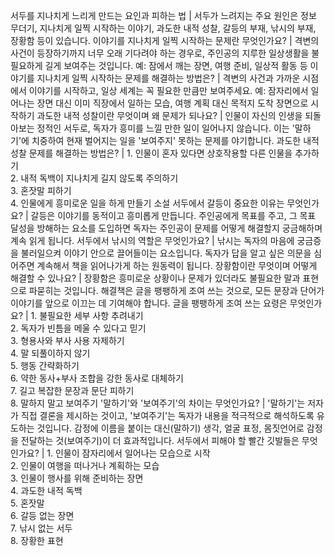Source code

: 서두를 지나치게 느리게 만드는 요인과 피하는 법	| 서두가 느려지는 주요 원인은 정보 무더기, 지나치게 일찍 시작하는 이야기, 과도한 내적 성찰, 갈등의 부재, 낚시의 부재, 장황함 등이 있습니다.
이야기를 지나치게 일찍 시작하는 문제란 무엇인가요?	| 격변의 사건이 등장하기까지 너무 오래 기다려야 하는 경우로, 주인공의 지루한 일상생활을 불필요하게 길게 보여주는 것입니다. 예: 잠에서 깨는 장면, 여행 준비, 일상적 활동 등
이야기를 지나치게 일찍 시작하는 문제를 해결하는 방법은?	| 격변의 사건과 가까운 시점에서 이야기를 시작하고, 일상 세계는 꼭 필요한 만큼만 보여주세요. 예: 잠자리에서 일어나는 장면 대신 이미 직장에서 일하는 모습, 여행 계획 대신 목적지 도착 장면으로 시작하기
과도한 내적 성찰이란 무엇이며 왜 문제가 되나요?	| 인물이 자신의 인생을 되돌아보는 정적인 서두로, 독자가 흥미를 느낄 만한 일이 일어나지 않습니다. 이는 '말하기'에 치중하여 현재 벌어지는 일을 '보여주지' 못하는 문제를 야기합니다.
과도한 내적 성찰 문제를 해결하는 방법은?	| 1. 인물이 혼자 있다면 상호작용할 다른 인물을 추가하기<br/>2. 내적 독백이 지나치게 길지 않도록 주의하기<br/>3. 혼잣말 피하기<br/>4. 인물에게 흥미로운 일을 하게 만들기
소설 서두에서 갈등이 중요한 이유는 무엇인가요?	| 갈등은 이야기를 동적이고 흥미롭게 만듭니다. 주인공에게 목표를 주고, 그 목표 달성을 방해하는 요소를 도입하면 독자는 주인공이 문제를 어떻게 해결할지 궁금해하며 계속 읽게 됩니다.
서두에서 낚시의 역할은 무엇인가요?	| 낚시는 독자의 마음에 궁금증을 불러일으켜 이야기 안으로 끌어들이는 요소입니다. 독자가 답을 알고 싶은 의문을 심어주면 계속해서 책을 읽어나가게 하는 원동력이 됩니다.
장황함이란 무엇이며 어떻게 해결할 수 있나요?	| 장황함은 흥미로운 상황이나 문제가 있더라도 불필요한 말과 표현으로 파묻히는 것입니다. 해결책은 글을 팽팽하게 조여 쓰는 것으로, 모든 문장과 단어가 이야기를 앞으로 이끄는 데 기여해야 합니다.
글을 팽팽하게 조여 쓰는 요령은 무엇인가요?	| 1. 불필요한 세부 사항 추려내기<br/>2. 독자가 빈틈을 메울 수 있다고 믿기<br/>3. 형용사와 부사 사용 자제하기<br/>4. 말 되풀이하지 않기<br/>5. 행동 간략화하기<br/>6. 약한 동사+부사 조합을 강한 동사로 대체하기<br/>7. 길고 복잡한 문장과 문단 피하기<br/>8. 말하지 말고 보여주기
'말하기'와 '보여주기'의 차이는 무엇인가요?	| '말하기'는 저자가 직접 결론을 제시하는 것이고, '보여주기'는 독자가 내용을 적극적으로 해석하도록 유도하는 것입니다. 감정에 이름을 붙이는 대신(말하기) 생각, 얼굴 표정, 몸짓언어로 감정을 전달하는 것(보여주기)이 더 효과적입니다.
서두에서 피해야 할 빨간 깃발들은 무엇인가요?	| 1. 인물이 잠자리에서 일어나는 모습으로 시작<br/>2. 인물이 여행을 떠나거나 계획하는 모습<br/>3. 인물이 행사를 위해 준비하는 장면<br/>4. 과도한 내적 독백<br/>5. 혼잣말<br/>6. 갈등 없는 장면<br/>7. 낚시 없는 서두<br/>8. 장황한 표현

WHAT THE TASK ASKS: Apart from the images, everything in the records must be repeated exactly.

WRITTEN SOLUTION:
Source code

: 서두를 지나치게 느리게 만드는 요인과 피하는 법	| 서두가 느려지는 주요 원인은 정보 무더기, 지나치게 일찍 시작하는 이야기, 과도한 내적 성찰, 갈등의 부재, 낚시의 부재, 장황함 등이 있습니다.
이야기를 지나치게 일찍 시작하는 문제란 무엇인가요?	| 격변의 사건이 등장하기까지 너무 오래 기다려야 하는 경우로, 주인공의 지루한 일상생활을 불필요하게 길게 보여주는 것입니다. 예: 잠에서 깨는 장면, 여행 준비, 일상적 활동 등
이야기를 지나치게 일찍 시작하는 문제를 해결하는 방법은?	| 격변의 사건과 가까운 시점에서 이야기를 시작하고, 일상 세계는 꼭 필요한 만큼만 보여주세요. 예: 잠자리에서 일어나는 장면 대신 이미 직장에서 일하는 모습, 여행 계획 대신 목적지 도착 장면으로 시작하기
과도한 내적 성찰이란 무엇이며 왜 문제가 되나요?	| 인물이 자신의 인생을 되돌아보는 정적인 서두로, 독자가 흥미를 느낄 만한 일이 일어나지 않습니다. 이는 '말하기'에 치중하여 현재 벌어지는 일을 '보여주지' 못하는 문제를 야기합니다.
과도한 내적 성찰 문제를 해결하는 방법은?	| 1. 인물이 혼자 있다면 상호작용할 다른 인물을 추가하기<br/>2. 내적 독백이 지나치게 길지 않도록 주의하기<br/>3. 혼잣말 피하기<br/>4. 인물에게 흥미로운 일을 하게 만들기
소설 서두에서 갈등이 중요한 이유는 무엇인가요?	| 갈등은 이야기를 동적이고 흥미롭게 만듭니다. 주인공에게 목표를 주고, 그 목표 달성을 방해하는 요소를 도입하면 독자는 주인공이 문제를 어떻게 해결할지 궁금해하며 계속 읽게 됩니다.
서두에서 낚시의 역할은 무엇인가요?	| 낚시는 독자의 마음에 궁금증을 불러일으켜 이야기 안으로 끌어들이는 요소입니다. 독자가 답을 알고 싶은 의문을 심어주면 계속해서 책을 읽어나가게 하는 원동력이 됩니다.
장황함이란 무엇이며 어떻게 해결할 수 있나요?	| 장황함은 흥미로운 상황이나 문제가 있더라도 불필요한 말과 표현으로 파묻히는 것입니다. 해결책은 글을 팽팽하게 조여 쓰는 것으로, 모든 문장과 단어가 이야기를 앞으로 이끄는 데 기여해야 합니다.
글을 팽팽하게 조여 쓰는 요령은 무엇인가요?	| 1. 불필요한 세부 사항 추려내기<br/>2. 독자가 빈틈을 메울 수 있다고 믿기<br/>3. 형용사와 부사 사용 자제하기<br/>4. 말 되풀이하지 않기<br/>5. 행동 간략화하기<br/>6. 약한 동사+부사 조합을 강한 동사로 대체하기<br/>7. 길고 복잡한 문장과 문단 피하기<br/>8. 말하지 말고 보여주기
'말하기'와 '보여주기'의 차이는 무엇인가요?	| '말하기'는 저자가 직접 결론을 제시하는 것이고, '보여주기'는 독자가 내용을 적극적으로 해석하도록 유도하는 것입니다. 감정에 이름을 붙이는 대신(말하기) 생각, 얼굴 표정, 몸짓언어로 감정을 전달하는 것(보여주기)이 더 효과적입니다.
서두에서 피해야 할 빨간 깃발들은 무엇인가요?	| 1. 인물이 잠자리에서 일어나는 모습으로 시작<br/>2. 인물이 여행을 떠나거나 계획하는 모습<br/>3. 인물이 행사를 위해 준비하는 장면<br/>4. 과도한 내적 독백<br/>5. 혼잣말<br/>6. 갈등 없는 장면<br/>7. 낚시 없는 서두<br/>8. 장황한 표현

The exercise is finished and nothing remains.